*DIRECTIONS FOR THIS TASK*. Pictures aside, restate the records below exactly as written.

*MATERIAL FOR THIS EXERCISE*.
····················

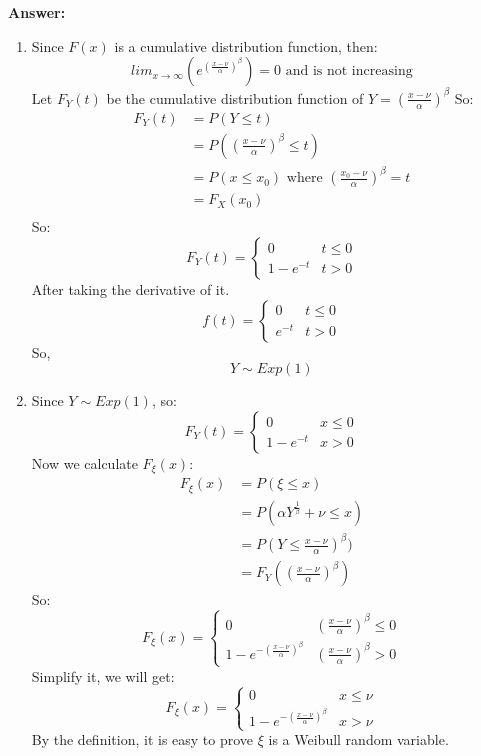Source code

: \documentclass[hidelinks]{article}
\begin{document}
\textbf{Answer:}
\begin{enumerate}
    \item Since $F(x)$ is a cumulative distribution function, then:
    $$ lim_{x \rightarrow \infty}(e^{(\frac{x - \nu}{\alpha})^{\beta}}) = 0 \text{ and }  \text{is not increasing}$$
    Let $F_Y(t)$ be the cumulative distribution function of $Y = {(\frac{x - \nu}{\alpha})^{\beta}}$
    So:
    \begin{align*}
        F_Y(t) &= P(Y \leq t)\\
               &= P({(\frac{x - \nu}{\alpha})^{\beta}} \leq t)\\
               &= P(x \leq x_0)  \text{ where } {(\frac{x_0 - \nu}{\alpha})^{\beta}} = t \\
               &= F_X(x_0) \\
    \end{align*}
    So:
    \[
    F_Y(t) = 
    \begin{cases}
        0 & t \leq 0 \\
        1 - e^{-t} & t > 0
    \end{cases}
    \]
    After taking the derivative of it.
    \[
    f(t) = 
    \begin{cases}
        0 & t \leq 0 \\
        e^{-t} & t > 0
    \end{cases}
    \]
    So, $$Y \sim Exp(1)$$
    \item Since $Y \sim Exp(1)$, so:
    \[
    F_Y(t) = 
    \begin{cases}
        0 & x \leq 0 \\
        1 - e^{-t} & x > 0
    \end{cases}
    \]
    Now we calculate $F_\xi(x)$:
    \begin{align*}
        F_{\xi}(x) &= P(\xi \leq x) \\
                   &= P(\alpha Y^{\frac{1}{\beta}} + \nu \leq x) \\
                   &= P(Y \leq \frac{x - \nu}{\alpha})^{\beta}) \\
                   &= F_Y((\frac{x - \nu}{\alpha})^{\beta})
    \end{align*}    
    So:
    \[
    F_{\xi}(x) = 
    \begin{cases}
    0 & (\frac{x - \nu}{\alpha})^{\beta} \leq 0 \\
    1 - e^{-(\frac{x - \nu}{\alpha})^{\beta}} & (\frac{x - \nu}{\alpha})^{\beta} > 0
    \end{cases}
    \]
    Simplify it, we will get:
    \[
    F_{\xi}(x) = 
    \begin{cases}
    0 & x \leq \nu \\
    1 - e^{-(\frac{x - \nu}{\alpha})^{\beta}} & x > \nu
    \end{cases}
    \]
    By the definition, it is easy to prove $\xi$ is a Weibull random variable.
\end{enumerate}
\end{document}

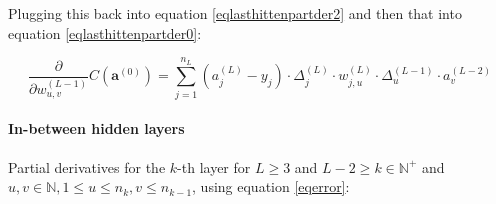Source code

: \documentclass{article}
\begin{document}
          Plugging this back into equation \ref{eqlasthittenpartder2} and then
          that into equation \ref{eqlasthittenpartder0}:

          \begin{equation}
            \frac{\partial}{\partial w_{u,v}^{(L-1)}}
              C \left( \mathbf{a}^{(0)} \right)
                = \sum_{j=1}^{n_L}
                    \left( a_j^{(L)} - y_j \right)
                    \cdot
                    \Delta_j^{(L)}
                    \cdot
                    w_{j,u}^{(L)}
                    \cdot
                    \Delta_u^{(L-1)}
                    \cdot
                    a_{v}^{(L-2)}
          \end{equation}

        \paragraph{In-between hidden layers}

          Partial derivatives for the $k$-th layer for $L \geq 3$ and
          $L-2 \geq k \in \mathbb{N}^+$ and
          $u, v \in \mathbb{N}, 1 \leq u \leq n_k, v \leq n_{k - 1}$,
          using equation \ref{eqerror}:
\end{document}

····················

*WRITTEN RESPONSE*.
Source code

: \documentclass[hidelinks]{article}
\begin{document}
\textbf{Answer:}
\begin{enumerate}
    \item Since $F(x)$ is a cumulative distribution function, then:
    $$ lim_{x \rightarrow \infty}(e^{(\frac{x - \nu}{\alpha})^{\beta}}) = 0 \text{ and }  \text{is not increasing}$$
    Let $F_Y(t)$ be the cumulative distribution function of $Y = {(\frac{x - \nu}{\alpha})^{\beta}}$
    So:
    \begin{align*}
        F_Y(t) &= P(Y \leq t)\\
               &= P({(\frac{x - \nu}{\alpha})^{\beta}} \leq t)\\
               &= P(x \leq x_0)  \text{ where } {(\frac{x_0 - \nu}{\alpha})^{\beta}} = t \\
               &= F_X(x_0) \\
    \end{align*}
    So:
    \[
    F_Y(t) = 
    \begin{cases}
        0 & t \leq 0 \\
        1 - e^{-t} & t > 0
    \end{cases}
    \]
    After taking the derivative of it.
    \[
    f(t) = 
    \begin{cases}
        0 & t \leq 0 \\
        e^{-t} & t > 0
    \end{cases}
    \]
    So, $$Y \sim Exp(1)$$
    \item Since $Y \sim Exp(1)$, so:
    \[
    F_Y(t) = 
    \begin{cases}
        0 & x \leq 0 \\
        1 - e^{-t} & x > 0
    \end{cases}
    \]
    Now we calculate $F_\xi(x)$:
    \begin{align*}
        F_{\xi}(x) &= P(\xi \leq x) \\
                   &= P(\alpha Y^{\frac{1}{\beta}} + \nu \leq x) \\
                   &= P(Y \leq \frac{x - \nu}{\alpha})^{\beta}) \\
                   &= F_Y((\frac{x - \nu}{\alpha})^{\beta})
    \end{align*}    
    So:
    \[
    F_{\xi}(x) = 
    \begin{cases}
    0 & (\frac{x - \nu}{\alpha})^{\beta} \leq 0 \\
    1 - e^{-(\frac{x - \nu}{\alpha})^{\beta}} & (\frac{x - \nu}{\alpha})^{\beta} > 0
    \end{cases}
    \]
    Simplify it, we will get:
    \[
    F_{\xi}(x) = 
    \begin{cases}
    0 & x \leq \nu \\
    1 - e^{-(\frac{x - \nu}{\alpha})^{\beta}} & x > \nu
    \end{cases}
    \]
    By the definition, it is easy to prove $\xi$ is a Weibull random variable.
\end{enumerate}
\end{document}

Source code

: \documentclass{article}
\begin{document}
          Plugging this back into equation \ref{eqlasthittenpartder2} and then
          that into equation \ref{eqlasthittenpartder0}:

          \begin{equation}
            \frac{\partial}{\partial w_{u,v}^{(L-1)}}
              C \left( \mathbf{a}^{(0)} \right)
                = \sum_{j=1}^{n_L}
                    \left( a_j^{(L)} - y_j \right)
                    \cdot
                    \Delta_j^{(L)}
                    \cdot
                    w_{j,u}^{(L)}
                    \cdot
                    \Delta_u^{(L-1)}
                    \cdot
                    a_{v}^{(L-2)}
          \end{equation}

        \paragraph{In-between hidden layers}

          Partial derivatives for the $k$-th layer for $L \geq 3$ and
          $L-2 \geq k \in \mathbb{N}^+$ and
          $u, v \in \mathbb{N}, 1 \leq u \leq n_k, v \leq n_{k - 1}$,
          using equation \ref{eqerror}:
\end{document}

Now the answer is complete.